Manufacturing is an age-old cycle of using past work to advance the precision and efficiency of the next generation of products. This circular iteration is on grand display right now in the semiconductor industry. At Nvidia's (NVDA 6.18%) technology conference in March, it unveiled new ways its most advanced chips are now being put to work to accelerate the development and manufacture of even more advanced future semiconductors. 

The semiconductor industry is beginning to run up against the limitations of physics as it shrinks the dimensions of chips down to the atomic level. Nevertheless, as the once-parabolic advance of chip performance begins to flatten, Nvidia is becoming a key partner in keeping its peers working at peak efficiency. One of these important partners is software leader Synopsys (SNPS 2.56%). Here's why Nvidia's recent advances are fantastic news for this software-based play on computing technology's basic building blocks. 

Moore's Law is finished, long live Moore's Law

Moore's Law -- the prescient prediction made by the late great Intel co-founder Gordon Moore decades ago -- is getting more difficult to keep advancing. Nvidia CEO Jensen Huang has been saying for years that Moore's Law is over as the ability to double chip performance every year and a half gets harder to achieve.  

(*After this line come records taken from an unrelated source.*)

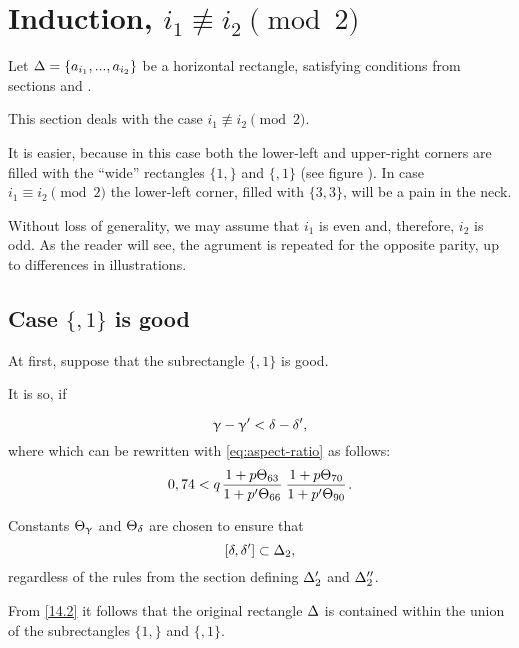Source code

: \section{Induction, $i_1 \not\equiv i_2 \pmod 2$}
\label{sc:odd}

Let $\Delta = \{ a_{i_1}, ..., a_{i_2}\}$ be a horizontal rectangle,
satisfying conditions from sections  and .

This section deals with the case $i_1 \not\equiv i_2 \pmod 2$.

It is easier, because in this case both the lower-left and upper-right corners
are filled with the ``wide'' rectangles $\{1,\}$ and $\{,1\}$ (see figure ).
In case $i_1 \equiv i_2 \pmod 2$ the lower-left corner, filled with $\{3,3\}$,
will be a pain in the neck.

Without loss of generality, we may assume that $i_1$ is even and, therefore, $i_2$ is odd.
As the reader will see, the agrument is repeated for the opposite parity,
up to differences in illustrations.

\subsection{Case $\{, 1\}$ is good}

At first, suppose that the subrectangle $\{,1\}$ is good.

It is so, if


\begin{equation}\label{14.1}
	\upgamma - \upgamma' < \delta - \delta',
\end{equation}
where
which can be rewritten with \ref{eq:aspect-ratio} as follows:
\begin{equation}\label{14.2}
	0,74 < q \up{63}{66} \up{70}{90}.
\end{equation}

Constants $\Theta_{\upgamma}$ and $\Theta_{\delta}$ are chosen to ensure that
\begin{equation*}
	\left[ \delta, \delta' \right] \subset \Delta_2,
\end{equation*}
regardless of the rules from the section  defining $\Delta_2'$ and $\Delta_2''$.

From \ref{14.2} it follows that the original rectangle $\Delta$ is contained
within the union of the subrectangles $\{1,\}$ and $\{,1\}$.


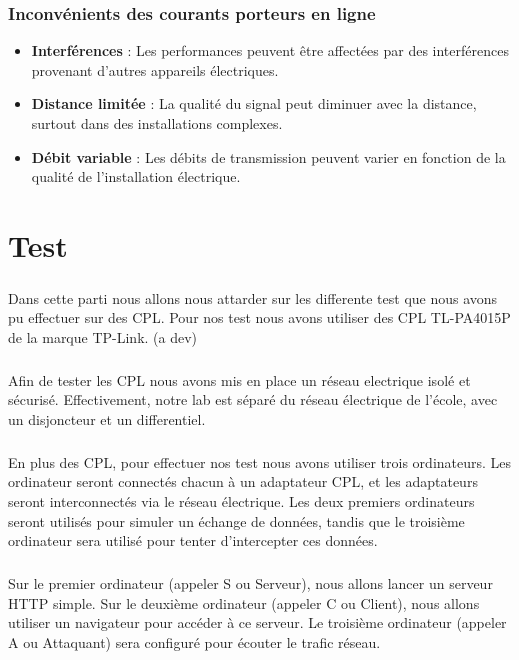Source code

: \documentclass[a4paper,draft,twocolumn]{report}
\begin{document}
\subsection{Inconvénients des courants porteurs en ligne}
\begin{itemize}
    \item \textbf{Interférences} : Les performances peuvent être affectées par des interférences provenant d'autres appareils électriques.
    \item \textbf{Distance limitée} : La qualité du signal peut diminuer avec la distance, surtout dans des installations complexes.
    \item \textbf{Débit variable} : Les débits de transmission peuvent varier en fonction de la qualité de l'installation électrique.
\end{itemize}



\chapter{Test}
\paragraph{}Dans cette parti nous allons nous attarder sur les differente test que nous avons pu effectuer sur des CPL. Pour nos test nous avons utiliser des CPL TL-PA4015P de la marque TP-Link. (a dev)
\paragraph{}Afin de tester les CPL nous avons mis en place un réseau electrique isolé et sécurisé. Effectivement, notre lab est séparé du réseau électrique de l'école, avec un disjoncteur et un differentiel.
\paragraph{}En plus des CPL, pour effectuer nos test nous avons utiliser trois ordinateurs. Les ordinateur seront connectés chacun à un adaptateur CPL, et les adaptateurs seront interconnectés via le réseau électrique. Les deux premiers ordinateurs seront utilisés pour simuler un échange de données, tandis que le troisième ordinateur sera utilisé pour tenter d'intercepter ces données.
\paragraph{}Sur le premier ordinateur (appeler S ou Serveur), nous allons lancer un serveur HTTP simple. Sur le deuxième ordinateur (appeler C ou Client), nous allons utiliser un navigateur pour accéder à ce serveur. Le troisième ordinateur (appeler A ou Attaquant) sera configuré pour écouter le trafic réseau.
\end{document}
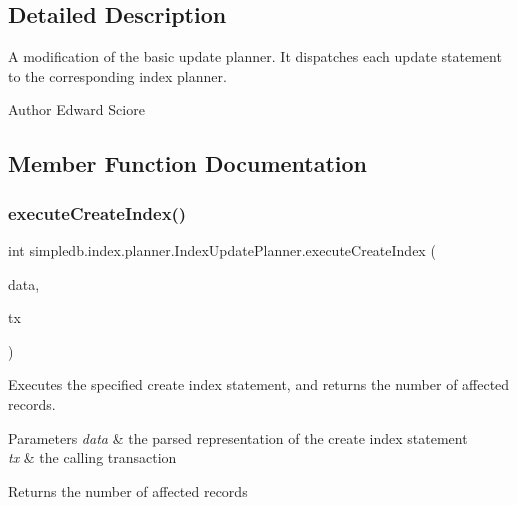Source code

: \subsection{Detailed Description}
A modification of the basic update planner. It dispatches each update statement to the corresponding index planner. \begin{DoxyAuthor}{Author}
Edward Sciore 
\end{DoxyAuthor}


\subsection{Member Function Documentation}
\mbox{\label{classsimpledb_1_1index_1_1planner_1_1IndexUpdatePlanner_ad743dd19ed44d8b11338ddcd49bf861a}} 
\subsubsection{\texorpdfstring{execute\+Create\+Index()}{executeCreateIndex()}}
{\footnotesize\ttfamily int simpledb.\+index.\+planner.\+Index\+Update\+Planner.\+execute\+Create\+Index (\begin{DoxyParamCaption}\item[{\hyperlink{classsimpledb_1_1parse_1_1CreateIndexData}{Create\+Index\+Data}}]{data,  }\item[{\hyperlink{classsimpledb_1_1tx_1_1Transaction}{Transaction}}]{tx }\end{DoxyParamCaption})\hspace{0.3cm}{\ttfamily [inline]}}

Executes the specified create index statement, and returns the number of affected records. 
\begin{DoxyParams}{Parameters}
{\em data} & the parsed representation of the create index statement \\
\hline
{\em tx} & the calling transaction \\
\hline
\end{DoxyParams}
\begin{DoxyReturn}{Returns}
the number of affected records 
\end{DoxyReturn}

But now Nvidia is helping push the boundaries of Moore's Law, thanks to its work in artificial intelligence (AI). Today, the most advanced chips are fabricated using a process called extreme ultraviolet (EUV) lithography. ASML Holding is currently the only company that produces the complex and expensive EUV equipment, used by top chipmakers like Taiwan Semiconductor Manufacturing

Designing these tiny little powerhouses requires the use of specialized software called electronic design automation (EDA) -- sort of like a drafting tool, but for chips. Synopsys is the leader in EDA software. Chip design goes to the nanometer (1 million nanometers per millimeter) scale to draw up and later sculpt intricate patterns of silicon and copper wiring. To speed up the process, AI is used -- that's where the "automation" comes from in EDA. 

This is where Nvidia swoops in. Its new chips (utilizing the company's next-gen "Hopper architecture") are running an AI-based software library Nvidia developed called cuLitho (short for computational lithography), which is being adopted by ASML, TSMC, and Synopsys. Nvidia says that using cuLitho provides a 40x leap in designing advanced patterns for the EUV manufacturing process.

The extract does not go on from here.